**PROBLEM DESCRIPTION**
Please output the following records exactly. Leave every image out.

======

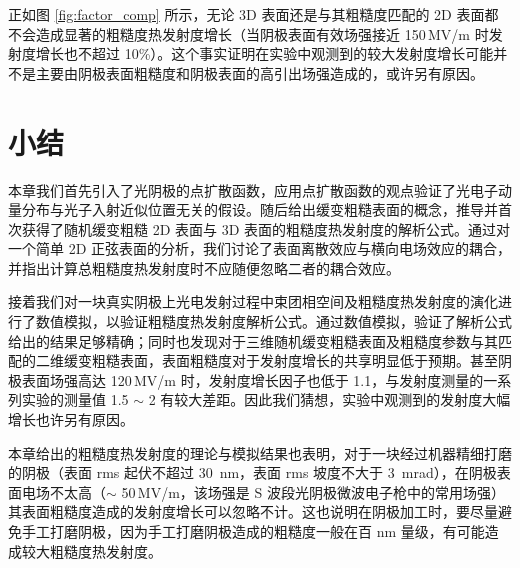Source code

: 正如图 \ref{fig:factor_comp} 所示，无论 3D 表面还是与其粗糙度匹配的 2D 表面都不会造成显著的粗糙度热发射度增长（当阴极表面有效场强接近 150\,MV/m 时发射度增长也不超过 10\%）。这个事实证明在实验中观测到的较大发射度增长可能并不是主要由阴极表面粗糙度和阴极表面的高引出场强造成的，或许另有原因。

\section{小结}
本章我们首先引入了光阴极的点扩散函数，应用点扩散函数的观点验证了光电子动量分布与光子入射近似位置无关的假设。随后给出缓变粗糙表面的概念，推导并首次获得了随机缓变粗糙 2D 表面与 3D 表面的粗糙度热发射度的解析公式。通过对一个简单 2D 正弦表面的分析，我们讨论了表面离散效应与横向电场效应的耦合，并指出计算总粗糙度热发射度时不应随便忽略二者的耦合效应。

接着我们对一块真实阴极上光电发射过程中束团相空间及粗糙度热发射度的演化进行了数值模拟，以验证粗糙度热发射度解析公式。通过数值模拟，验证了解析公式给出的结果足够精确；同时也发现对于三维随机缓变粗糙表面及粗糙度参数与其匹配的二维缓变粗糙表面，表面粗糙度对于发射度增长的共享明显低于预期。甚至阴极表面场强高达 120\,MV/m 时，发射度增长因子也低于 1.1，与发射度测量的一系列实验的测量值 1.5 $\sim$ 2 有较大差距。因此我们猜想，实验中观测到的发射度大幅增长也许另有原因。

本章给出的粗糙度热发射度的理论与模拟结果也表明，对于一块经过机器精细打磨的阴极（表面 rms 起伏不超过 \SI{30}{nm}，表面 rms 坡度不大于 \SI{3}{mrad}），在阴极表面电场不太高（$\sim$ 50\,MV/m，该场强是 S 波段光阴极微波电子枪中的常用场强）其表面粗糙度造成的发射度增长可以忽略不计。这也说明在阴极加工时，要尽量避免手工打磨阴极，因为手工打磨阴极造成的粗糙度一般在百 nm 量级，有可能造成较大粗糙度热发射度。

======

**SOLUTION**
Source code

: 正如图 \ref{fig:factor_comp} 所示，无论 3D 表面还是与其粗糙度匹配的 2D 表面都不会造成显著的粗糙度热发射度增长（当阴极表面有效场强接近 150\,MV/m 时发射度增长也不超过 10\%）。这个事实证明在实验中观测到的较大发射度增长可能并不是主要由阴极表面粗糙度和阴极表面的高引出场强造成的，或许另有原因。

\section{小结}
本章我们首先引入了光阴极的点扩散函数，应用点扩散函数的观点验证了光电子动量分布与光子入射近似位置无关的假设。随后给出缓变粗糙表面的概念，推导并首次获得了随机缓变粗糙 2D 表面与 3D 表面的粗糙度热发射度的解析公式。通过对一个简单 2D 正弦表面的分析，我们讨论了表面离散效应与横向电场效应的耦合，并指出计算总粗糙度热发射度时不应随便忽略二者的耦合效应。

接着我们对一块真实阴极上光电发射过程中束团相空间及粗糙度热发射度的演化进行了数值模拟，以验证粗糙度热发射度解析公式。通过数值模拟，验证了解析公式给出的结果足够精确；同时也发现对于三维随机缓变粗糙表面及粗糙度参数与其匹配的二维缓变粗糙表面，表面粗糙度对于发射度增长的共享明显低于预期。甚至阴极表面场强高达 120\,MV/m 时，发射度增长因子也低于 1.1，与发射度测量的一系列实验的测量值 1.5 $\sim$ 2 有较大差距。因此我们猜想，实验中观测到的发射度大幅增长也许另有原因。

本章给出的粗糙度热发射度的理论与模拟结果也表明，对于一块经过机器精细打磨的阴极（表面 rms 起伏不超过 \SI{30}{nm}，表面 rms 坡度不大于 \SI{3}{mrad}），在阴极表面电场不太高（$\sim$ 50\,MV/m，该场强是 S 波段光阴极微波电子枪中的常用场强）其表面粗糙度造成的发射度增长可以忽略不计。这也说明在阴极加工时，要尽量避免手工打磨阴极，因为手工打磨阴极造成的粗糙度一般在百 nm 量级，有可能造成较大粗糙度热发射度。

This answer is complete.